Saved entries
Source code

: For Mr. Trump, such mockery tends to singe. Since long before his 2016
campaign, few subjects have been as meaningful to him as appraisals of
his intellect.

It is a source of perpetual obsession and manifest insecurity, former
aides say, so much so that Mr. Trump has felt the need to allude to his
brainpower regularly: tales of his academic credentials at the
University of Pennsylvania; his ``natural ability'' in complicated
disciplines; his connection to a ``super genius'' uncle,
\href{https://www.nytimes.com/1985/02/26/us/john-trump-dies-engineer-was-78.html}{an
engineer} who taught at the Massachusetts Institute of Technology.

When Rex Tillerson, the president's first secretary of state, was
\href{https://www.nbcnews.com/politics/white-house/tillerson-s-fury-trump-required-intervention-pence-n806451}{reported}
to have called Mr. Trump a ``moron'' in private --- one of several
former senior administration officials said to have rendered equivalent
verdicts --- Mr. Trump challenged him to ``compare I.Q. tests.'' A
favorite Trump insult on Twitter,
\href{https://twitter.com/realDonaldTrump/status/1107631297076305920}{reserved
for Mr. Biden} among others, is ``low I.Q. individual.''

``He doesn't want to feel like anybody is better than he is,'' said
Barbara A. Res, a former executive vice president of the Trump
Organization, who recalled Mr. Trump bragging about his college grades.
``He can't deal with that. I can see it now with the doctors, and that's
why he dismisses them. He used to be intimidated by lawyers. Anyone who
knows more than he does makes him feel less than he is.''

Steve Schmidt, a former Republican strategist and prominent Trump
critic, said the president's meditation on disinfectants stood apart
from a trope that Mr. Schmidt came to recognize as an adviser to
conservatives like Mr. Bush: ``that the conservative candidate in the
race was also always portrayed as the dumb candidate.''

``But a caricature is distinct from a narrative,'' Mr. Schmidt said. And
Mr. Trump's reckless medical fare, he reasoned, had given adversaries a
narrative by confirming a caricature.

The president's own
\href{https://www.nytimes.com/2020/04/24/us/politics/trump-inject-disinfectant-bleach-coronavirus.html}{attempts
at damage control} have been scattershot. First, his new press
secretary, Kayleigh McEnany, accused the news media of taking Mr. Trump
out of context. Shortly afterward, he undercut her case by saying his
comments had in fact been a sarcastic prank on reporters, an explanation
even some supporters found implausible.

==

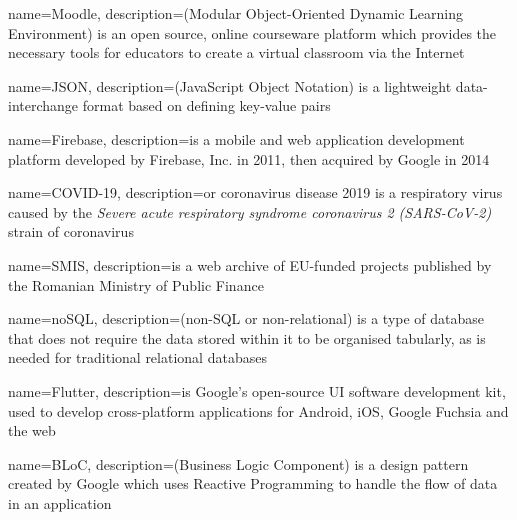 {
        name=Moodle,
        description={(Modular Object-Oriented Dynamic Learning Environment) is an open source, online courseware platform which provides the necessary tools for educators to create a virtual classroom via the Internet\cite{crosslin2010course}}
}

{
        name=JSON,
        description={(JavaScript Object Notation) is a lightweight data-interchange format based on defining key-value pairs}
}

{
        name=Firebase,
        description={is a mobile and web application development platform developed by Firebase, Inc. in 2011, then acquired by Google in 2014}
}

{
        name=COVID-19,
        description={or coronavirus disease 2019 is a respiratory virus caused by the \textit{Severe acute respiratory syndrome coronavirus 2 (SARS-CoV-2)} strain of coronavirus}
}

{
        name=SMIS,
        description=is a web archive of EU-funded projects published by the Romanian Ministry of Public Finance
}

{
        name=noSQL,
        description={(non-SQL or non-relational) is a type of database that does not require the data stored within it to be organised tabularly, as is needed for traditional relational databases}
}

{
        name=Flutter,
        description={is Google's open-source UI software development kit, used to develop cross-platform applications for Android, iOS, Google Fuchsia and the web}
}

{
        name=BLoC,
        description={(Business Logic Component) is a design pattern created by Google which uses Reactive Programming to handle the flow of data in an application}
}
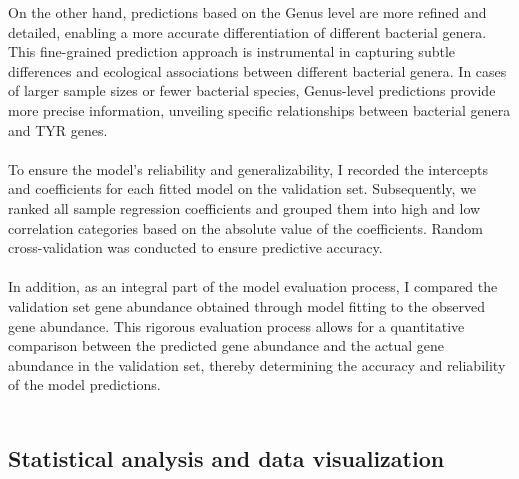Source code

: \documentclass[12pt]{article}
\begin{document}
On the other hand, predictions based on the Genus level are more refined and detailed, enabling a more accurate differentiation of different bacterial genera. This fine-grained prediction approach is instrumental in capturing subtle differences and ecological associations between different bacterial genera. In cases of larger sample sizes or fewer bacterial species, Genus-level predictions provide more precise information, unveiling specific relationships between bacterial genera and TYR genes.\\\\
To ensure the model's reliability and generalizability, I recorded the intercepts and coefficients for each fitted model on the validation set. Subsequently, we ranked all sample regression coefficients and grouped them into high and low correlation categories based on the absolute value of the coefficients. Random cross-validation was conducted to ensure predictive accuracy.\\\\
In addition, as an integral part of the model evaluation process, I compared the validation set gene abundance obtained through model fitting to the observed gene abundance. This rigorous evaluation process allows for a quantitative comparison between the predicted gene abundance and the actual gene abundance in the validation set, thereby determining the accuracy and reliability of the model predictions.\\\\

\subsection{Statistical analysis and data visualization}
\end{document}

### REQUIRED ACTION
Above are the records. Print exactly, and only, the lines from the line with "doctors, and that's" to the line with "out of context.", both inclusive.

### RESPONSE TO THIS TASK
``He can't deal with that. I can see it now with the doctors, and that's
why he dismisses them. He used to be intimidated by lawyers. Anyone who
knows more than he does makes him feel less than he is.''

Steve Schmidt, a former Republican strategist and prominent Trump
critic, said the president's meditation on disinfectants stood apart
from a trope that Mr. Schmidt came to recognize as an adviser to
conservatives like Mr. Bush: ``that the conservative candidate in the
race was also always portrayed as the dumb candidate.''

``But a caricature is distinct from a narrative,'' Mr. Schmidt said. And
Mr. Trump's reckless medical fare, he reasoned, had given adversaries a
narrative by confirming a caricature.

The president's own
\href{https://www.nytimes.com/2020/04/24/us/politics/trump-inject-disinfectant-bleach-coronavirus.html}{attempts
at damage control} have been scattershot. First, his new press
secretary, Kayleigh McEnany, accused the news media of taking Mr. Trump
out of context. Shortly afterward, he undercut her case by saying his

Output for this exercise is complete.